▸ **AIM OF THE TASK**:
Your copy should contain exactly the lines from the start of the material through the line containing "## Zusammenfassung", and no pictures.

---------- DATASET ----------

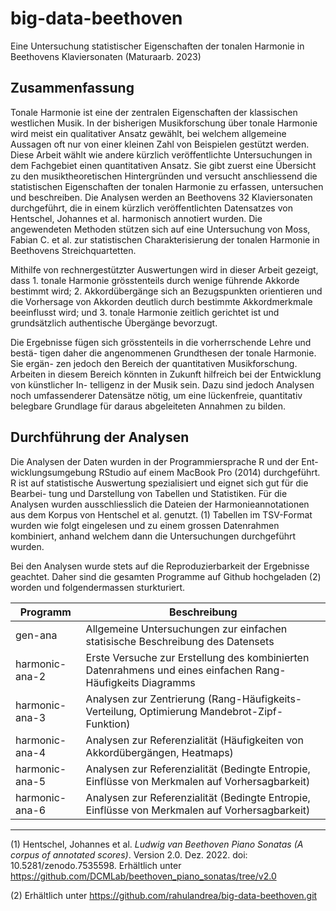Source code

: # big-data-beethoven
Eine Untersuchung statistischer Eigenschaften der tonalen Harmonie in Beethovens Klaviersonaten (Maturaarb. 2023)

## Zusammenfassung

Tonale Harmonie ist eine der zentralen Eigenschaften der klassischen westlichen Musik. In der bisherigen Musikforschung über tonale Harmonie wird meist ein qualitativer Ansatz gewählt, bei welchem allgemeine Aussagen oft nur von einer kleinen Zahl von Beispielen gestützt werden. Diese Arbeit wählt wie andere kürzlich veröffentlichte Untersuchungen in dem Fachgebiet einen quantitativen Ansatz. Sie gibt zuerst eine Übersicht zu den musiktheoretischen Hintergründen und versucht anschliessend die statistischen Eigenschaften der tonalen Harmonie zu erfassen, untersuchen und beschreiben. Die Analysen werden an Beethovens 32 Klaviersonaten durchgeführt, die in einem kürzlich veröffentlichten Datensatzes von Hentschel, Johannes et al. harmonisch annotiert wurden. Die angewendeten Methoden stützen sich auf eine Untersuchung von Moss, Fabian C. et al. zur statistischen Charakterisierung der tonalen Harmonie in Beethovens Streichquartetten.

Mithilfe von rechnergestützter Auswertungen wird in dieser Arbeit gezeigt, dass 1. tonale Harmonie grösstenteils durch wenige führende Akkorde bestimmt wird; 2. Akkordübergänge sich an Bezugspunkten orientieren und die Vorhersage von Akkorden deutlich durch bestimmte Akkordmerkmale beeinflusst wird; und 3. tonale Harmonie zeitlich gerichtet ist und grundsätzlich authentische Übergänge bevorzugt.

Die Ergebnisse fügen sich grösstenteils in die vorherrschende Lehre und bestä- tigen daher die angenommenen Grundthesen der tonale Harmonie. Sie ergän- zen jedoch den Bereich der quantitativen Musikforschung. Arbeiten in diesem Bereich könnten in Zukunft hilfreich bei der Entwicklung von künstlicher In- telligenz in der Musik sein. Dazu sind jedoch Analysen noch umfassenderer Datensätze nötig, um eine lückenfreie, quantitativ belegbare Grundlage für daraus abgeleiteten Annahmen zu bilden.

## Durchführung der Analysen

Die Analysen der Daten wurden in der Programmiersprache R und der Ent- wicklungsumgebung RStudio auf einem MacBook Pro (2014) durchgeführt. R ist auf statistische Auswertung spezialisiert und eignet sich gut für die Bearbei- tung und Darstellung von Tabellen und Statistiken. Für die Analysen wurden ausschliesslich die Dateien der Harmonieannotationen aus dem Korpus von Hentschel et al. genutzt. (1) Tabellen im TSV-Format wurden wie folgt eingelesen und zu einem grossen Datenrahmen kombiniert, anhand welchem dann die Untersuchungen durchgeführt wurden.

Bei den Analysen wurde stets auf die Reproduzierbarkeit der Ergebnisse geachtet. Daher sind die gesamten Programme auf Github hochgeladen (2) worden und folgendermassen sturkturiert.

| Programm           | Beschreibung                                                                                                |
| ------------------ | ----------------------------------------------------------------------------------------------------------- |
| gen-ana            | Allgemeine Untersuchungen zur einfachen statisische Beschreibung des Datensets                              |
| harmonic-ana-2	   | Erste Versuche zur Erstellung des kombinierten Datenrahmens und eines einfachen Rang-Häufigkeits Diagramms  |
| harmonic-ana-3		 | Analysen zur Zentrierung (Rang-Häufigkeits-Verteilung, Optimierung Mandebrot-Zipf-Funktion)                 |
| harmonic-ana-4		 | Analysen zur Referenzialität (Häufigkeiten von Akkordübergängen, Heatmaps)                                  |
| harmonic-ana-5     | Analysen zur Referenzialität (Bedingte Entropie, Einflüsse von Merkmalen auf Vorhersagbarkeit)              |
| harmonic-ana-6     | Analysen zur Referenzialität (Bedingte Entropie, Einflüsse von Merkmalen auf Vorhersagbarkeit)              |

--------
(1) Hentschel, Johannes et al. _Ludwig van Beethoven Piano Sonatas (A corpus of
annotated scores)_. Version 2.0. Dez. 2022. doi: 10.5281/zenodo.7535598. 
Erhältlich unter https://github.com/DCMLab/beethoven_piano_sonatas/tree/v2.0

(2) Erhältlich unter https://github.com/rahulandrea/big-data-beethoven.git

----------

▸ **ANSWER SECTION**:
Source code

: # big-data-beethoven
Eine Untersuchung statistischer Eigenschaften der tonalen Harmonie in Beethovens Klaviersonaten (Maturaarb. 2023)

## Zusammenfassung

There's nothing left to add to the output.